Your task
Lines with the word "site" are the ones wanted. Copy each of them from the entries below.

(Listed entries begins)

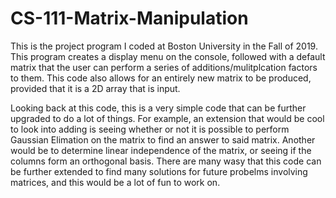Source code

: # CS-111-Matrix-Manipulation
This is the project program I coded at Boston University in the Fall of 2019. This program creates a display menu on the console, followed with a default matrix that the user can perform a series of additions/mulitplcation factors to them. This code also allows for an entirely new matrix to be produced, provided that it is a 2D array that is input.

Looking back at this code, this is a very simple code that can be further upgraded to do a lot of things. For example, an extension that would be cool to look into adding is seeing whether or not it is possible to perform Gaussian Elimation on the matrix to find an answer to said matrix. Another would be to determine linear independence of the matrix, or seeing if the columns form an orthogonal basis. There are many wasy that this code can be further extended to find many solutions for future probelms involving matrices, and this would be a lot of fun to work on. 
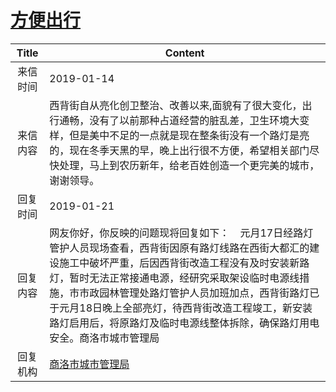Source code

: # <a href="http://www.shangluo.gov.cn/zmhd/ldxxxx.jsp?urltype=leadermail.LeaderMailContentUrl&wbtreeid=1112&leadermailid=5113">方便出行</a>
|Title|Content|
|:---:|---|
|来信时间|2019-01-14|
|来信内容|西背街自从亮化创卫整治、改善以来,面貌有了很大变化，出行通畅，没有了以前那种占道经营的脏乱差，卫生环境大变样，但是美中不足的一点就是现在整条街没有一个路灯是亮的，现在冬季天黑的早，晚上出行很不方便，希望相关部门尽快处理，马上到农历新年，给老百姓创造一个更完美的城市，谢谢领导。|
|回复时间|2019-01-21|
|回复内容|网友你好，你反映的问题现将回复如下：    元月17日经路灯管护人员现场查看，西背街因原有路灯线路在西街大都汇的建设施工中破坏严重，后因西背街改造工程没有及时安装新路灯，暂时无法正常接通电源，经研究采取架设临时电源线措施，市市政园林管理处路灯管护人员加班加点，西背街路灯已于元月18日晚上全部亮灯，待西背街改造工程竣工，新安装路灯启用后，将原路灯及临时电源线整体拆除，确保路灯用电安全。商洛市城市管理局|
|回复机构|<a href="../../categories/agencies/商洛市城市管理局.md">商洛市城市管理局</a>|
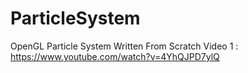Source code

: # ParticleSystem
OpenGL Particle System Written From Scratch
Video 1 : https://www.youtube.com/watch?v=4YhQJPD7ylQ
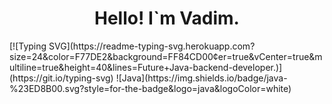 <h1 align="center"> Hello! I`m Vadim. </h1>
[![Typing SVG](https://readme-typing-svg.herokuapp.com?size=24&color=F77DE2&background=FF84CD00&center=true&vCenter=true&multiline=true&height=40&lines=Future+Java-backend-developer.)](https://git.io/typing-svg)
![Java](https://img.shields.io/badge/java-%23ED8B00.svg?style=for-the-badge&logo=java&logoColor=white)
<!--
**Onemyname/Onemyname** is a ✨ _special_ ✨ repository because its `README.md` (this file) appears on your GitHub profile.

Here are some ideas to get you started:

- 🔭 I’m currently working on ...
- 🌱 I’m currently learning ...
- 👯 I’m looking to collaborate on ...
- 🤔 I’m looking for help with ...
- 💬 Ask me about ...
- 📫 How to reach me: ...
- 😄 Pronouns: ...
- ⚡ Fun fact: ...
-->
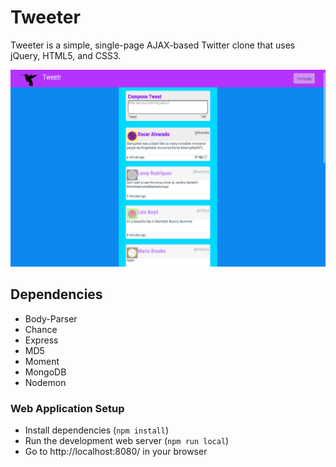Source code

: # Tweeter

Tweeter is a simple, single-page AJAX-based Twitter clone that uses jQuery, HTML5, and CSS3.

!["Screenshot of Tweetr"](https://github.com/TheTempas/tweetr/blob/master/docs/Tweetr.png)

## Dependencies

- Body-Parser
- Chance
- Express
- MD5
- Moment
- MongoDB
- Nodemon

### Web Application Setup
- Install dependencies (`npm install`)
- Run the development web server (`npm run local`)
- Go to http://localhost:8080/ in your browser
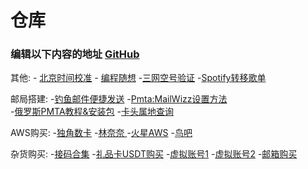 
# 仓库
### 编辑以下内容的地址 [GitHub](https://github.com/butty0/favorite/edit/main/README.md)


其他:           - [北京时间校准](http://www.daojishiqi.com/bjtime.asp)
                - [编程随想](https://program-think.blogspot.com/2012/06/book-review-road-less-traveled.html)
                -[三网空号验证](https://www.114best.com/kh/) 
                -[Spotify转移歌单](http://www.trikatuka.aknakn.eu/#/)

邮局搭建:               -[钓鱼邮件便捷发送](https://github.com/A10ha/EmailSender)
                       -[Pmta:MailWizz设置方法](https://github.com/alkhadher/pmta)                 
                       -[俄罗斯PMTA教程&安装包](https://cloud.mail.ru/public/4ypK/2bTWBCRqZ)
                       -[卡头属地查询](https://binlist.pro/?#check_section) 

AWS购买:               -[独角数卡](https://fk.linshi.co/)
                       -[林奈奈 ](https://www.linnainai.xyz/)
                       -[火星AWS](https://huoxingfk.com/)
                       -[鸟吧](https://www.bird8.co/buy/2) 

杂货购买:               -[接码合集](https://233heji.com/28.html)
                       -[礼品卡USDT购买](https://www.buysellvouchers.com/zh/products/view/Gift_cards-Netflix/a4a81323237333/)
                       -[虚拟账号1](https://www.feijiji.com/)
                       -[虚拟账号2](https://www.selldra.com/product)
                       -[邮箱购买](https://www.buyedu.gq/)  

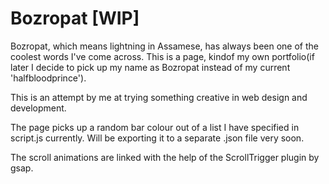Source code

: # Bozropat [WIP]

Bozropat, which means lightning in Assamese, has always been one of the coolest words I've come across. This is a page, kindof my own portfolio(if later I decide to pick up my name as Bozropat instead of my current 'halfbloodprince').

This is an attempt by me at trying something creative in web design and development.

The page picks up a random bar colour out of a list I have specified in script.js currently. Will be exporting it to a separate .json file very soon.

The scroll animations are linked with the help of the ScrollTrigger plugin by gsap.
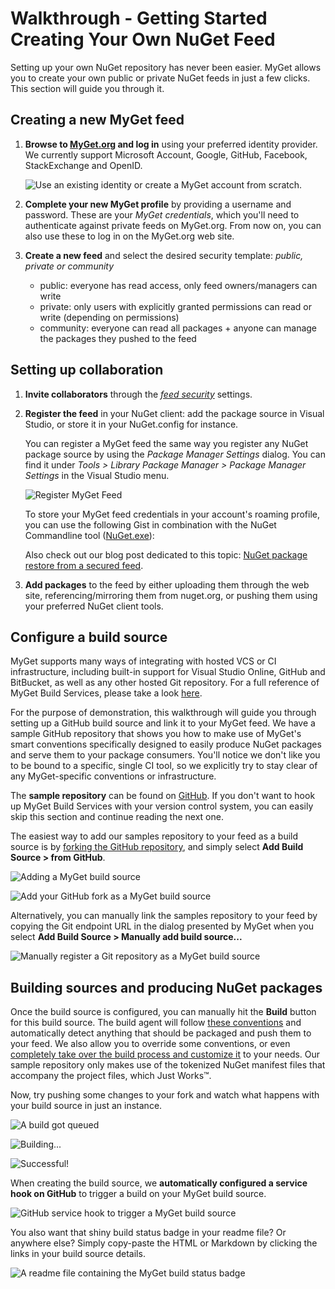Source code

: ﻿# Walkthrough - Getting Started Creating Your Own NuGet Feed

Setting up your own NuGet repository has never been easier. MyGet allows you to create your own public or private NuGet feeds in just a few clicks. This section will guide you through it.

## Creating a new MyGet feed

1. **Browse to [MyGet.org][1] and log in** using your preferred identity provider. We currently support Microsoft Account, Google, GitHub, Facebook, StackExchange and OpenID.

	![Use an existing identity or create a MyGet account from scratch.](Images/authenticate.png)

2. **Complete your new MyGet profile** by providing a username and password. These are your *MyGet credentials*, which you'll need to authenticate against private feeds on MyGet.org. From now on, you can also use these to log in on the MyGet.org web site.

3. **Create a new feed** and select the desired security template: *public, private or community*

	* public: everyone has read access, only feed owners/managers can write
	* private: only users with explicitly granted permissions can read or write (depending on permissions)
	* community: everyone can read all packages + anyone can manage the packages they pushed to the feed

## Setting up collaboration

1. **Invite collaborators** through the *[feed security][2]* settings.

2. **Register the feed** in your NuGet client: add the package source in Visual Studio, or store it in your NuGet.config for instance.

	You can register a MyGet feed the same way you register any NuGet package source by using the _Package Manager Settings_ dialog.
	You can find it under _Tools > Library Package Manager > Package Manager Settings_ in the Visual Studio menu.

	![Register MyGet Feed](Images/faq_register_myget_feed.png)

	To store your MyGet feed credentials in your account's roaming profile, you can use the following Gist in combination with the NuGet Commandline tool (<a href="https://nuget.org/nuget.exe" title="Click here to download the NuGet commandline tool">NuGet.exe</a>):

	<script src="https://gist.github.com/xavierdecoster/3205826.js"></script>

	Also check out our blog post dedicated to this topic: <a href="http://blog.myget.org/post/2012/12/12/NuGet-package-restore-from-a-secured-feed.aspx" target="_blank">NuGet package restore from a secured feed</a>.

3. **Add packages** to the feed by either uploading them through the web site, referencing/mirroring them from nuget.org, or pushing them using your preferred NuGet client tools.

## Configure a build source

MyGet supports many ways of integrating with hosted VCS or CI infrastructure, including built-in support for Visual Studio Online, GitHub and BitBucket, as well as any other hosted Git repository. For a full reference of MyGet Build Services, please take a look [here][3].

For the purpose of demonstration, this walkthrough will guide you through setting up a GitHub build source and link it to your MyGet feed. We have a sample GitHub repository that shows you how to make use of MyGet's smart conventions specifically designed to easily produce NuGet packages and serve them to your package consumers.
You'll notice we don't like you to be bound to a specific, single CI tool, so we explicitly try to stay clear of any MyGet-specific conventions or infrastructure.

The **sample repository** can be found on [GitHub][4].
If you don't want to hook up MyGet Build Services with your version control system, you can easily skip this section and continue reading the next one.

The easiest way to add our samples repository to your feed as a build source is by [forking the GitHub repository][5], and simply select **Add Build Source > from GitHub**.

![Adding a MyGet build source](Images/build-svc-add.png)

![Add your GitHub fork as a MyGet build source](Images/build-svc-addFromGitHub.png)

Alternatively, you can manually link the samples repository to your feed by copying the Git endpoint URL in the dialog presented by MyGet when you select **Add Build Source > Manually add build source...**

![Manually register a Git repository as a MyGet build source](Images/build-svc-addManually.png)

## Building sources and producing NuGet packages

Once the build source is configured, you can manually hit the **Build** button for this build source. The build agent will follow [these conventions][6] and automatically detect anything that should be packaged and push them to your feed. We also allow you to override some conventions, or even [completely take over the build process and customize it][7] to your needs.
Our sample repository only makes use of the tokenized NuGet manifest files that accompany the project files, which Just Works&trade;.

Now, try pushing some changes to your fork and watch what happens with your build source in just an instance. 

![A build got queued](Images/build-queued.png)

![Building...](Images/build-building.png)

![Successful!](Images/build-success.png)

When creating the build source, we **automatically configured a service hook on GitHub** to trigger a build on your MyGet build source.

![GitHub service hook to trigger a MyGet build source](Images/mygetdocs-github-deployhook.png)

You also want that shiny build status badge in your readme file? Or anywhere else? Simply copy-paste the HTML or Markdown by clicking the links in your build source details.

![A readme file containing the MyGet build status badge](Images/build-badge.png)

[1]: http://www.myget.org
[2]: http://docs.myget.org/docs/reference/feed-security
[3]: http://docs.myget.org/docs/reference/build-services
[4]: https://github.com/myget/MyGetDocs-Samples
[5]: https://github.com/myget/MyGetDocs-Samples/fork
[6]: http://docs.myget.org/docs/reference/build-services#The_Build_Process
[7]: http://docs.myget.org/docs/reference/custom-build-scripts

(Listed entries ends)

Your solution
2. **Complete your new MyGet profile** by providing a username and password. These are your *MyGet credentials*, which you'll need to authenticate against private feeds on MyGet.org. From now on, you can also use these to log in on the MyGet.org web site.
3. **Add packages** to the feed by either uploading them through the web site, referencing/mirroring them from nuget.org, or pushing them using your preferred NuGet client tools.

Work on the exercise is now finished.